Notes On Democracy by H.L. Mencken

Author:H.L. Mencken
Language: eng
Format: mobi, epub, azw3
Tags: Political Ideologies, Humor, democracy, Political, Political Science, Essays
Publisher: Alfred A. Knopf
Published: 1926-01-01T00:00:00+00:00


5. Utopia

Thus the ideal of democracy is reached at last: it has become a psychic impossibility for a gentleman to hold office under the Federal Union, save by a combination of miracles that must tax the resourcefulness even of God. The fact has been rammed home by a constitutional amendment: every office-holder, when he takes oath to support the Constitution, must swear on his honour that, summoned to the death-bed of his grandmother, he will not take the old lady a bottle of wine. He may say so and do it, which makes him a liar, or he may say so and not do it, which makes him a pig. But despite that grim dilemma there are still idealists, chiefly professional Liberals, who argue that it is the duty of a gentleman to go into politics—that there is a way out of the quagmire in that direction. The remedy, it seems to me, is quite as absurd as all the other sure cures that Liberals advocate. When they argue for it, they simply argue, in words but little changed, that the remedy for prostitution is to fill the bawdyhouses with virgins. My impression is that this last device would accomplish very little: either the virgins would leap out of the windows, or they would cease to be virgins.
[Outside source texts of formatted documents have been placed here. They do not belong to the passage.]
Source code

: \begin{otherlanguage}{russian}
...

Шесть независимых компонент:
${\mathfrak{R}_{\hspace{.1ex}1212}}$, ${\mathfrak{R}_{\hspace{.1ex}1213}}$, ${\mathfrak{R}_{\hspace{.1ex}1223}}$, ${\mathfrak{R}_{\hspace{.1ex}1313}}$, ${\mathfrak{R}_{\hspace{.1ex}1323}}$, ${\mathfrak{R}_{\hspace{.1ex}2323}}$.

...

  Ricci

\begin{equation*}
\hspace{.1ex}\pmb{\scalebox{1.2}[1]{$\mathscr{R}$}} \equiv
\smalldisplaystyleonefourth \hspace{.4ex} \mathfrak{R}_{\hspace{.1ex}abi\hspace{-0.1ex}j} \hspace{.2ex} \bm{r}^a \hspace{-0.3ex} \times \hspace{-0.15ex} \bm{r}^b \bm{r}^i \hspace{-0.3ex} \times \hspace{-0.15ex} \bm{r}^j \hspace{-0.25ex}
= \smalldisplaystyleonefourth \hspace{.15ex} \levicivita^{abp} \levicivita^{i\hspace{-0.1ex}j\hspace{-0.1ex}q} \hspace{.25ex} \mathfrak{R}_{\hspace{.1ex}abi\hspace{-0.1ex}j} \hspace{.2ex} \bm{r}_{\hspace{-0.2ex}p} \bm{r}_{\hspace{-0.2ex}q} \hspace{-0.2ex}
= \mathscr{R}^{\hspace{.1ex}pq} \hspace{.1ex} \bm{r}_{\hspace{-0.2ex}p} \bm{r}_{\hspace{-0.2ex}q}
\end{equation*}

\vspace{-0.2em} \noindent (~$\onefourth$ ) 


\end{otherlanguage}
The same alternatives confront the political aspirant who is what is regarded in America as a gentleman—that is, who is one not susceptible to open bribery in cash. The moment his leg goes over the political fence, he finds the mob confronting him, and if he would stay within he must adapt himself to its tastes and prejudices. In other words, he must learn all the tricks of the regular mountebanks. When the mob pricks up its ears and begins to whinny, he must soothe it with balderdash. He must allay its resentment of the fact that he is washed behind the ears. He must anticipate its crazes, and join in them vociferously. He must regard its sensitiveness on points of morals, and get what advantage he can out of his anaesthesia on points of honour. More, he must make terms with the mob-masters already performing upon its spines, chiefly agents of prehensile minorities. If he neglects these devices he is swiftly heaved over the fence, and his career in statecraft is at an end.
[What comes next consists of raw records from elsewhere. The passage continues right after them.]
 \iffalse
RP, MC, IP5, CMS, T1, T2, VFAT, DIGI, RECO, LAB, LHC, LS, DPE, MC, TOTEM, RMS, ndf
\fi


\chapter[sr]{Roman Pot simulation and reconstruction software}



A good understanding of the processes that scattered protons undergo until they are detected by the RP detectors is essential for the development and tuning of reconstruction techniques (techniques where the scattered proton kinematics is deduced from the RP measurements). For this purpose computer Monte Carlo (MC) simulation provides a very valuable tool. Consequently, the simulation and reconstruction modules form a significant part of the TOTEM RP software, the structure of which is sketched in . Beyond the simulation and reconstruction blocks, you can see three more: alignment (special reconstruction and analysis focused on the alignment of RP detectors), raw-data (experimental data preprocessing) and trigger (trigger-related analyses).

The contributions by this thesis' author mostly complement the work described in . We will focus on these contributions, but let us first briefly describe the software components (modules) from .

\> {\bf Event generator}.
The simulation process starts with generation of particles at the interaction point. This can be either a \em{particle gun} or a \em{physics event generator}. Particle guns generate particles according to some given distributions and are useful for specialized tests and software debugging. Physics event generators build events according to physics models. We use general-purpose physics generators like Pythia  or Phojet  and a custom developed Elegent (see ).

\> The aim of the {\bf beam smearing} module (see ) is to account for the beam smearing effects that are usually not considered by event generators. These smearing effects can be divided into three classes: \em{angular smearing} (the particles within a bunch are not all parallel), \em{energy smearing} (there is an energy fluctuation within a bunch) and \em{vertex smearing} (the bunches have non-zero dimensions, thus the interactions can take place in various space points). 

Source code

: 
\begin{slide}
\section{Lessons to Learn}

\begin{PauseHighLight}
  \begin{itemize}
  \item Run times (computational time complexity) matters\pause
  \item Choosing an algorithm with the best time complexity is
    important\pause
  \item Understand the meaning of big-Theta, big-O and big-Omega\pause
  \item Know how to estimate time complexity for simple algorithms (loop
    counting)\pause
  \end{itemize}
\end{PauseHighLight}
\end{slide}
Here I do not theorize; there are examples innumerable. It is an axiom of practical politics, indeed, that the worst enemies of political decency are the tired reformers—and the worst of the worst are those whose primary thirst to make the corruptible put on incorruption was accompanied by a somewhat sniffish class consciousness. Has the United States ever seen a more violent and shameless demagogue than Theodore Roosevelt? Yet Roosevelt came into politics as a sword drawn against demagogy. The list of such recusants might be run to great lengths: I point to the late Mitchel of New York and the late Lodge of Massachusetts and pass on.